◆ TASK ◆
Where the string "deficiency" shows up in a line of the records, copy that line.

◆ MATERIAL PROVIDED ◆
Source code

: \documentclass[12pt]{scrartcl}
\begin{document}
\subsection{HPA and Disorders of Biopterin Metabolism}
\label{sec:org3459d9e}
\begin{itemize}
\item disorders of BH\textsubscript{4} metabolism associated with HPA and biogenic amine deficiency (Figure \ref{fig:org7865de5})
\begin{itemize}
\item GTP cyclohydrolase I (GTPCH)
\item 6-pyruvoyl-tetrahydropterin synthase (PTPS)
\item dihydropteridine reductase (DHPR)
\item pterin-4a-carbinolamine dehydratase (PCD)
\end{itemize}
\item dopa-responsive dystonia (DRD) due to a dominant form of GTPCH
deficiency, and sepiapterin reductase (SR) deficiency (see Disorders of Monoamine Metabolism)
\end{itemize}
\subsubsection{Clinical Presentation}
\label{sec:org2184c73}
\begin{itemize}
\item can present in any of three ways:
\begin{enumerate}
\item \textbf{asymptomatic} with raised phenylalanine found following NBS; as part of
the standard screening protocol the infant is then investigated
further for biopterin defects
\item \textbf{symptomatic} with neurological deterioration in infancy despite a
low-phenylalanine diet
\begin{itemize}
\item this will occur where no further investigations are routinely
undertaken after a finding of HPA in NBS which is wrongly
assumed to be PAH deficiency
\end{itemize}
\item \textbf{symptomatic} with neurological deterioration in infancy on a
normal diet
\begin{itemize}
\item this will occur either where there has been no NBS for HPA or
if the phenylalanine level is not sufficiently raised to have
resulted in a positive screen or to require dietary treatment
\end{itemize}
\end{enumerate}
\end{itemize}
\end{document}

◆ ANSWER SECTION ◆
\item disorders of BH\textsubscript{4} metabolism associated with HPA and biogenic amine deficiency (Figure \ref{fig:org7865de5})
deficiency, and sepiapterin reductase (SR) deficiency (see Disorders of Monoamine Metabolism)
assumed to be PAH deficiency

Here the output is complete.